## To do
Which lines below fall between the one containing "- Use caching" and the one containing "- Apply role-based"? Repeat them exactly, counting both of those lines, and add nothing else.

## Recorded information
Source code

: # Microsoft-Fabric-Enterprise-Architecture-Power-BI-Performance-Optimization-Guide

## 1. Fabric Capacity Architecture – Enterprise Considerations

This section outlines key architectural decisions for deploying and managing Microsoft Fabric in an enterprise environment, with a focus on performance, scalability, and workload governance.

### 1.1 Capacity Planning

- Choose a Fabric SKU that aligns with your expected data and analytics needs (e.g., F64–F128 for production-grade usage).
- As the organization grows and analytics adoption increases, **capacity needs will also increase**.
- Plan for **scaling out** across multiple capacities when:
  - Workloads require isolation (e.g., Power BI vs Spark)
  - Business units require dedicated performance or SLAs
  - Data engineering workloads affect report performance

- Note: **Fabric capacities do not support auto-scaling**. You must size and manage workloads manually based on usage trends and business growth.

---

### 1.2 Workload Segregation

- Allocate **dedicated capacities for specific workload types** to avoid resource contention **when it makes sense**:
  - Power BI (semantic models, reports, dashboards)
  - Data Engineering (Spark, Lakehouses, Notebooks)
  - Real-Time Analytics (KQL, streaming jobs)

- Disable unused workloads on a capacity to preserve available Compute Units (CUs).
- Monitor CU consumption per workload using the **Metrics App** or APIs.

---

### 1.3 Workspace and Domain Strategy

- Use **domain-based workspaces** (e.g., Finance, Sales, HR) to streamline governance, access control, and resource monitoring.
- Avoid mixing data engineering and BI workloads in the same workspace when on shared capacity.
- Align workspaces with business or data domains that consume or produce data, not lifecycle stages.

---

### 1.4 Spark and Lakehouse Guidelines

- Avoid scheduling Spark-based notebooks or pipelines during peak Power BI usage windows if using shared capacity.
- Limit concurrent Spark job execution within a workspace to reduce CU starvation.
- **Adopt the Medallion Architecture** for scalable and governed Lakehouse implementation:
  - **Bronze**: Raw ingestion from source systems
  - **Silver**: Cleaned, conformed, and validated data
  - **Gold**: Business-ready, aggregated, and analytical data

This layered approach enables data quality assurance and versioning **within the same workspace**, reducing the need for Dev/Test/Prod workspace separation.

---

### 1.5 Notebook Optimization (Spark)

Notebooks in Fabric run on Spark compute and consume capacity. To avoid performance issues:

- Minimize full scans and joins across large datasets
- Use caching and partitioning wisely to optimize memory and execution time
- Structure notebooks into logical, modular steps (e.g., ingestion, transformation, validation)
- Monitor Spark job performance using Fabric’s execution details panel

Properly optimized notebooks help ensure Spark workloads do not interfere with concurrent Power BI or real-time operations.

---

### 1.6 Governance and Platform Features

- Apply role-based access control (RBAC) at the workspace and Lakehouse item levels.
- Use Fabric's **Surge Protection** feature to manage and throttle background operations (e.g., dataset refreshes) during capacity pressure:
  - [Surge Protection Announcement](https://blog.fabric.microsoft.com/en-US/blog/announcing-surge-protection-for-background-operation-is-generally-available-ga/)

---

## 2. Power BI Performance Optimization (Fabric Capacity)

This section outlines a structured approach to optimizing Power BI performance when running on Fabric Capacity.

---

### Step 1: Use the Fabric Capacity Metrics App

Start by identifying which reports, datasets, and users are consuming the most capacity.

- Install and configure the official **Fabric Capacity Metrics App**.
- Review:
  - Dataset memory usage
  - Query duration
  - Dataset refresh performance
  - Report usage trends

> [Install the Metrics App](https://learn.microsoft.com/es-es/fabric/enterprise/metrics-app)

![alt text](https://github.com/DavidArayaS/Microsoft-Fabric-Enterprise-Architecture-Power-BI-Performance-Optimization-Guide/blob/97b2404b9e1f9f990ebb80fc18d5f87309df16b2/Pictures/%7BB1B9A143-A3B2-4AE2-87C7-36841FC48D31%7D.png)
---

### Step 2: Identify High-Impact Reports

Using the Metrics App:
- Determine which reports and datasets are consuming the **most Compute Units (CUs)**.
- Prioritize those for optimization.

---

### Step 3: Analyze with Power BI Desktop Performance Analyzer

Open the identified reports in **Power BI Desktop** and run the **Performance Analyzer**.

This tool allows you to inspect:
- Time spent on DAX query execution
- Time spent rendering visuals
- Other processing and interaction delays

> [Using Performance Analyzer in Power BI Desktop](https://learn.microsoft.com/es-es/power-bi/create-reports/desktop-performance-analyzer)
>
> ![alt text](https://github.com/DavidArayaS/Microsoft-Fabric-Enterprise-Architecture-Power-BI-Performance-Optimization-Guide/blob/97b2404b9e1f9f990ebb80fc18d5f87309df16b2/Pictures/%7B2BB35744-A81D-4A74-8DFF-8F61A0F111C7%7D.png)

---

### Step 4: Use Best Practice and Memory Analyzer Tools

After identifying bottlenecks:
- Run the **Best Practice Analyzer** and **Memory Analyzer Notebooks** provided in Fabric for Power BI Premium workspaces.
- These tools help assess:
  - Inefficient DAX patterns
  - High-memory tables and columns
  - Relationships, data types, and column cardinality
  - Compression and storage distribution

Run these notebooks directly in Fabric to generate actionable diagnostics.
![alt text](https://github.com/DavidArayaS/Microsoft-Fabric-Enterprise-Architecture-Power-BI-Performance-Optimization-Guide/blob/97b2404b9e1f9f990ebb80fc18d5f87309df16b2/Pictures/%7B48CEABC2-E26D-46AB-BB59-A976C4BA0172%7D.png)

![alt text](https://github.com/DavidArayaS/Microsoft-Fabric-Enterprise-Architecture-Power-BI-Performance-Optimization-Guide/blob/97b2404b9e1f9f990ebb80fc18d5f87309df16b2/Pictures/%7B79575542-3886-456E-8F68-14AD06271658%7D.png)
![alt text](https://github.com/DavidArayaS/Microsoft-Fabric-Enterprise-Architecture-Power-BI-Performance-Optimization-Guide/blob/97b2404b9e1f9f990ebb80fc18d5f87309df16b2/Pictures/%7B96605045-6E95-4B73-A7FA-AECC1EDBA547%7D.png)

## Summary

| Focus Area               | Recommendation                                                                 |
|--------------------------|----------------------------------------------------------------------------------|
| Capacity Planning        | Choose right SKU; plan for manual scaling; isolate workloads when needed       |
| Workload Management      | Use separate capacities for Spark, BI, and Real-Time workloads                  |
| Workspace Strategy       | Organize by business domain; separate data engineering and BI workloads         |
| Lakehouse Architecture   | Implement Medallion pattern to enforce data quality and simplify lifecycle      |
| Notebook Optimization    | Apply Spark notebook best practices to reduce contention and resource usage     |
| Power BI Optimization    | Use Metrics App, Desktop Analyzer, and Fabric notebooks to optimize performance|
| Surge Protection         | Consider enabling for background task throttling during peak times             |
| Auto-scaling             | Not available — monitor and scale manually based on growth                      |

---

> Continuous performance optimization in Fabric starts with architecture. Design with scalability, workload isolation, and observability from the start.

## Written response
- Use caching and partitioning wisely to optimize memory and execution time
- Structure notebooks into logical, modular steps (e.g., ingestion, transformation, validation)
- Monitor Spark job performance using Fabric’s execution details panel

Properly optimized notebooks help ensure Spark workloads do not interfere with concurrent Power BI or real-time operations.

---

### 1.6 Governance and Platform Features

- Apply role-based access control (RBAC) at the workspace and Lakehouse item levels.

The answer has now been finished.